### HOW TO COMPLETE THIS TASK:
Return every line below in which "THEN" appears.

Stored items:
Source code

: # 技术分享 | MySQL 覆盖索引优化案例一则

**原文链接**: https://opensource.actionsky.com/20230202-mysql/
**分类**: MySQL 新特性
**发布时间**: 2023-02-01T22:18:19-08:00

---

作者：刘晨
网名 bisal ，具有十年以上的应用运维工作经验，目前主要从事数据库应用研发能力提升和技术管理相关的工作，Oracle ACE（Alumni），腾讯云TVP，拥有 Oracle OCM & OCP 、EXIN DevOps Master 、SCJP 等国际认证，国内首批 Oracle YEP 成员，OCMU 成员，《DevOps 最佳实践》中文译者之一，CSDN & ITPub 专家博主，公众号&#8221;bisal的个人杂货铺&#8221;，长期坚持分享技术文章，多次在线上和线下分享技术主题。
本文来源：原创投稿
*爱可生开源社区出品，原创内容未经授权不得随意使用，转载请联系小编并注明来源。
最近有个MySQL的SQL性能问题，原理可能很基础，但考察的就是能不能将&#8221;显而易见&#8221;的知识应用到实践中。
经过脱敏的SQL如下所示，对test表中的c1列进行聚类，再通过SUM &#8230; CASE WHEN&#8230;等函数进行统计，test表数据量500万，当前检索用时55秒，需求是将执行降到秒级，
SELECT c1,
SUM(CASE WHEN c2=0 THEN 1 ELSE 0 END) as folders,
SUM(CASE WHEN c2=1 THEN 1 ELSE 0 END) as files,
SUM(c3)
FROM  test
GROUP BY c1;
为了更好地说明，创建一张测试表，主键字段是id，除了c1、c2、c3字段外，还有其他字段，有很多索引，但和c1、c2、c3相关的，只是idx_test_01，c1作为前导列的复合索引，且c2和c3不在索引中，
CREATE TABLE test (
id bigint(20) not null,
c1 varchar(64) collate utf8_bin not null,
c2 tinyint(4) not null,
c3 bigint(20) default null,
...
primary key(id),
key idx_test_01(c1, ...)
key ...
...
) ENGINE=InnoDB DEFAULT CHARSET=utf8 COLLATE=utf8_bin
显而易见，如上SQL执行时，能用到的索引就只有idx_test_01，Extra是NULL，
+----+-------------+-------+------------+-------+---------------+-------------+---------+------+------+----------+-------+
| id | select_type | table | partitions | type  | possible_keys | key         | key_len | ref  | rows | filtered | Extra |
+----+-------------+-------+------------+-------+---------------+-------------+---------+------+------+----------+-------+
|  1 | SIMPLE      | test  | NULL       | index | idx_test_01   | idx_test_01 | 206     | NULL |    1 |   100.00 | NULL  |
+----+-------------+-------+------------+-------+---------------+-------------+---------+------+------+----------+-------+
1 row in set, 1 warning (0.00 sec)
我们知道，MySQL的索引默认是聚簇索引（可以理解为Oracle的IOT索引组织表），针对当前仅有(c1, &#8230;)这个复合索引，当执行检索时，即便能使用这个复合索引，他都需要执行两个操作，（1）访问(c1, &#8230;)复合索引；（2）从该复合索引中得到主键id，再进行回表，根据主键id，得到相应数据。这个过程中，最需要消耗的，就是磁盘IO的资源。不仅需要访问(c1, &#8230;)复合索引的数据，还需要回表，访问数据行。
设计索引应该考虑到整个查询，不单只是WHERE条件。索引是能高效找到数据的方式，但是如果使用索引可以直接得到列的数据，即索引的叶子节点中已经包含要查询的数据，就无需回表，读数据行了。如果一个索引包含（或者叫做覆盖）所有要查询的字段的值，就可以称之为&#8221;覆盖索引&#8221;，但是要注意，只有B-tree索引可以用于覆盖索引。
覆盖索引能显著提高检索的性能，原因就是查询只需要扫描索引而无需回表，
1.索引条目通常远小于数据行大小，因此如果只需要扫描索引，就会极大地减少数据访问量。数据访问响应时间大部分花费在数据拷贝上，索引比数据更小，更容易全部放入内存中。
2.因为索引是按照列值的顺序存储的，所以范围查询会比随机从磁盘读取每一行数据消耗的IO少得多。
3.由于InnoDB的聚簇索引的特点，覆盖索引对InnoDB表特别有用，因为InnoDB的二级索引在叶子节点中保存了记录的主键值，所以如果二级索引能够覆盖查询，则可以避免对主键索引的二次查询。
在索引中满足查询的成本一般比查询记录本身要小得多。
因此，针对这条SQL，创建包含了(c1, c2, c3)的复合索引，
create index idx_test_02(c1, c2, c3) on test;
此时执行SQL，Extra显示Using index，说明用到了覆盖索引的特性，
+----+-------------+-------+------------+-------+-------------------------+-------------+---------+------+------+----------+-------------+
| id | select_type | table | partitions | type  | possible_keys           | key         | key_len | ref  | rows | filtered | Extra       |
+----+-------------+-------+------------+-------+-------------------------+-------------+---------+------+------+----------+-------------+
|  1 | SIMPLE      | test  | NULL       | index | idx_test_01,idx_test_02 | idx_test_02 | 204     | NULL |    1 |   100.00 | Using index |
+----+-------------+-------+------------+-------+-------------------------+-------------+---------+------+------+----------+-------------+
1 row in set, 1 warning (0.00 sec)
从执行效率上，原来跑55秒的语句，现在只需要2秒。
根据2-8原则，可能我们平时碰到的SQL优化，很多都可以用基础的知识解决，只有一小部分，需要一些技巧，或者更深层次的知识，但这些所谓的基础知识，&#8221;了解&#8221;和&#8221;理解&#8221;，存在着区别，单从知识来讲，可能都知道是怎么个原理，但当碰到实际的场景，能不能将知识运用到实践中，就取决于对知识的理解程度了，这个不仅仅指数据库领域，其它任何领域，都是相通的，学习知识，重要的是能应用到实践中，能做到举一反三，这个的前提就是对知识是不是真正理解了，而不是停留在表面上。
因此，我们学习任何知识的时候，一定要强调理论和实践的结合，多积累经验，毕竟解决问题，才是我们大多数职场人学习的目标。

### WRITTEN SOLUTION:
SUM(CASE WHEN c2=0 THEN 1 ELSE 0 END) as folders,
SUM(CASE WHEN c2=1 THEN 1 ELSE 0 END) as files,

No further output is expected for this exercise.